Coût des prestations
Avec le nouveau statut, le conjoint collaborateur est obligatoirement affilié aux régimes de retraites de base et complémentaire ainsi qu'au régime invalidité- décès des professions indépendantes (auparavant, il pouvait adhérer à l'assurance volontaire vieillesse).

Ainsi, le conjoint collaborateur peut maintenant se constituer une pension de retraite (de base et complémentaire), à l'instar du chef d'entreprise. Il peut aussi obtenir une pension pour invalidité et un capital-décès.

Base de cotisations. Le conjoint collaborateur peut choisir de cotiser :
- sur un tiers du plafond de la sécurité sociale (quel que soit le revenu du chef d'entreprise) ;
- sur un tiers ou la moitié du revenu du chef d'entreprise ;
- avec l'accord du chef d'entreprise, sur un tiers ou la moitié de ses revenus, avec partage.

EXEMPLE
Option pour un tiers du revenu du chef d'entreprise. Les cotisations du conjoint sont calculées sur un tiers du revenu et celles du chef d'entreprise sur les deux tiers.

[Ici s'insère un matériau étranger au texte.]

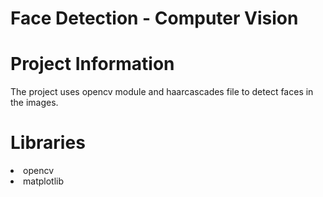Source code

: # Face Detection - Computer Vision


# Project Information

The project uses opencv module and haarcascades file to detect faces in the images. 


# Libraries

<li>opencv
<li>matplotlib
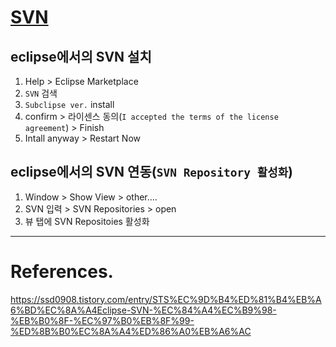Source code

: # [SVN](https://github.com/alswj792000/TIL/blob/main/Computer%20Science/Server/SVN.md)

## eclipse에서의 SVN 설치

1. Help > Eclipse Marketplace
2. `SVN` 검색
3. `Subclipse ver.` install
4. confirm > 라이센스 동의(`I accepted the terms of the license agreement`) > Finish
5. Intall anyway > Restart Now

## eclipse에서의 SVN 연동(`SVN Repository 활성화`)

1. Window > Show View > other....
2. SVN 입력 > SVN Repositories > open
3. 뷰 탭에 SVN Repositoies 활성화

---

# References.

<https://ssd0908.tistory.com/entry/STS%EC%9D%B4%ED%81%B4%EB%A6%BD%EC%8A%A4Eclipse-SVN-%EC%84%A4%EC%B9%98-%EB%B0%8F-%EC%97%B0%EB%8F%99-%ED%8B%B0%EC%8A%A4%ED%86%A0%EB%A6%AC>
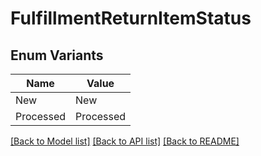 # FulfillmentReturnItemStatus

## Enum Variants

| Name | Value |
|---- | -----|
| New | New |
| Processed | Processed |


[[Back to Model list]](../README.md#documentation-for-models) [[Back to API list]](../README.md#documentation-for-api-endpoints) [[Back to README]](../README.md)


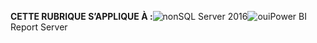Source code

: **CETTE RUBRIQUE S’APPLIQUE À :**![non](media/no.png)SQL Server 2016![oui](media/yes.png)Power BI Report Server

Mais attention ! Dans ce cas, les droits à retraite du chef d'entreprise se réduisent compte tenu de la diminution de la base de calcul.

Si le chef d'entreprise et le conjoint débutent ensemble leur activité, les cotisations peuvent être comptées sur les bases forfaitaires de début d'activité.
Coût minimum. L'assiette retenue pour le calcul de la cotisation du conjoint ne peut, en tout état de cause, être inférieure à l'assiette minimale, soit un calcul sur :

- 200 SMIC horaire pour les régimes d'assurance vieillesse de base (d'où une cotisation minimale de 275 € en 2007) et complémentaire (soit, en 2007, une cotisation minimale de 115 € pour les artisans et 99 € pour les commerçants) ;

- 800 SMIC horaire pour les cotisations du régime invalidité-décès (soit, en 2007, une cotisation minimale de 119 € pour les artisans et 86 € pour les commerçants).

Moment de l'option. L'option est choisie, dès le début de l'activité, pour un an, et sa modification est possible avant le 1er décembre de chaque année.

Moment du paiement. Le conjoint doit régler ses cotisations au même moment que le chef d'entreprise (1er janvier et 1er juillet de chaque année).